Use this template if your organization wants a written rule set for password creation, MFA enrollment, account recovery, and user responsibilities. It fits HR, IT, and security teams that need a policy holder-approved standard for employee access. It is especially useful when you need one document that applies to employees, contractors, and other users with company accounts.
Does this template cover both passwords and multi-factor authentication?
Yes. It is designed to cover password complexity, reuse limits, reset requirements, MFA enrollment, approved authentication methods, and recovery controls. The policy should also state when MFA is mandatory, such as for email, payroll, HR systems, remote access, and privileged accounts.
How often should this policy be reviewed?
Review it at least annually, and sooner after a security incident, major system change, or change in legal requirements. Annual review_frequency is important because authentication standards and threat patterns change quickly. The policy should also include an effective_date and version so updates are traceable.
Who should own and enforce this policy?
IT or Information Security usually owns the technical standards, while HR helps communicate expectations and apply discipline consistently. Managers should not create local exceptions on their own, and the policy holder should approve any exception. For access tied to regulated data, legal or compliance may also need to review the controls.
What laws or standards does this policy usually support?

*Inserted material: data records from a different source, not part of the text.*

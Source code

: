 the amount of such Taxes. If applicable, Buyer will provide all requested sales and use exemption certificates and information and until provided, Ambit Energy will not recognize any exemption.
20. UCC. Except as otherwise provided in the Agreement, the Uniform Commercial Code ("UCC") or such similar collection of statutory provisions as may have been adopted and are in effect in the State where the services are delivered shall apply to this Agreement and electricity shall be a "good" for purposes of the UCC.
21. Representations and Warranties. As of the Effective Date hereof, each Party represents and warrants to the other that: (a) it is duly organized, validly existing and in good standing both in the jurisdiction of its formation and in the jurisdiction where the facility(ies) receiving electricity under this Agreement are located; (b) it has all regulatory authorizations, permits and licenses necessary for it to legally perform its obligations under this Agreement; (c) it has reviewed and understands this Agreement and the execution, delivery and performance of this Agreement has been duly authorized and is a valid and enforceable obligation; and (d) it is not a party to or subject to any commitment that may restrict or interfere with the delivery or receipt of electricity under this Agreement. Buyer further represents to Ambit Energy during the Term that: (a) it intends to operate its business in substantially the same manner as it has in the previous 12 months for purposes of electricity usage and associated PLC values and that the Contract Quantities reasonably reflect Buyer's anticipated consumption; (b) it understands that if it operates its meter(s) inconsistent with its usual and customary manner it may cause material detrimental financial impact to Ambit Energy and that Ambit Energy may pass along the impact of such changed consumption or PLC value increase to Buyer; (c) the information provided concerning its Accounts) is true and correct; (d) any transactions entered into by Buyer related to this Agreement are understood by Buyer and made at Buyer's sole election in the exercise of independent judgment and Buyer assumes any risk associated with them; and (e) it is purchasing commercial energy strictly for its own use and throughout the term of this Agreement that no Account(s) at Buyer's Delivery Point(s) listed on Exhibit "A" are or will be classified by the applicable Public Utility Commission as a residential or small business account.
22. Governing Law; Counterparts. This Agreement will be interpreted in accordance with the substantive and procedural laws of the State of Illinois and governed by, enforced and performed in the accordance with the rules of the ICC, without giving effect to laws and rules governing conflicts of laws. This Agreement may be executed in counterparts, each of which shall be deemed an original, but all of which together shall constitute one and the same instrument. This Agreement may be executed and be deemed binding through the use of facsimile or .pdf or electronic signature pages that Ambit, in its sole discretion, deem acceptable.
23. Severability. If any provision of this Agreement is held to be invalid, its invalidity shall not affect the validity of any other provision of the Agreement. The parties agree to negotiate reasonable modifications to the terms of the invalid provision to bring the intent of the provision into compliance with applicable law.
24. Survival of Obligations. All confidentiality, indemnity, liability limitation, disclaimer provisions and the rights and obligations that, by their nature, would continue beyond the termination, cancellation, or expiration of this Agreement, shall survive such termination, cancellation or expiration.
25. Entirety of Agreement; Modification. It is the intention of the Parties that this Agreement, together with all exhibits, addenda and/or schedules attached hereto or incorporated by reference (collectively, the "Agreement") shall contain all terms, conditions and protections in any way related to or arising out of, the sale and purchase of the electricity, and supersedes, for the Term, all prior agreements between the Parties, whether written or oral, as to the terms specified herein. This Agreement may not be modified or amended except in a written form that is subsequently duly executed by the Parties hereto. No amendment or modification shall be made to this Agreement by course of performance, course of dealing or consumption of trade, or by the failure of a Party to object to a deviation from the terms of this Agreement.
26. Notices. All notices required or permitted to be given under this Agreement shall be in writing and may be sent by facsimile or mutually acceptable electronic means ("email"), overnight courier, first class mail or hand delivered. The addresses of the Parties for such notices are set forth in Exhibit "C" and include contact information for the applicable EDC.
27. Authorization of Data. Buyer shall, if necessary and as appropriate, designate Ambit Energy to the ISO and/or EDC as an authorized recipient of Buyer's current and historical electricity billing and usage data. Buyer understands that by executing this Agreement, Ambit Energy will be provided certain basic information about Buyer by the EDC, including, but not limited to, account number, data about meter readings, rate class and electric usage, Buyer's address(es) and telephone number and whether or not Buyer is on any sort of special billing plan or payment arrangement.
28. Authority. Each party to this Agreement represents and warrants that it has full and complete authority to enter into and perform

This template is commonly used to support broader security and privacy obligations under federal and state law, including data protection expectations that may arise under GDPR or CCPA. It also helps show reasonable administrative controls when handling employee, customer, or applicant data. If your organization is in a regulated industry, you may need to align the policy with sector-specific security requirements as well.
What are the most common mistakes in a password and MFA policy?
Common mistakes include allowing exceptions without approval, failing to define MFA for remote access, and not stating what happens after repeated failed logins or suspected compromise. Another gap is leaving account recovery too loose, which can undermine the whole policy. A good template should also avoid vague language like 'use strong passwords' without defining the actual standard.
Can this template be customized for different user groups?
Yes. You can tailor it for employees, contractors, administrators, third-party vendors, and service accounts. Many organizations also add role-based rules for privileged access, shared accounts, or systems that cannot support modern MFA. The template should make those carve-outs explicit instead of relying on informal practice.
How does this policy compare with ad hoc password rules?
An ad hoc approach usually leaves gaps in recovery, exceptions, and enforcement, which makes it hard to prove consistent control. This template gives you a documented standard for onboarding, access changes, resets, and discipline. It also helps reduce confusion because users know what is required before they are locked out or granted access.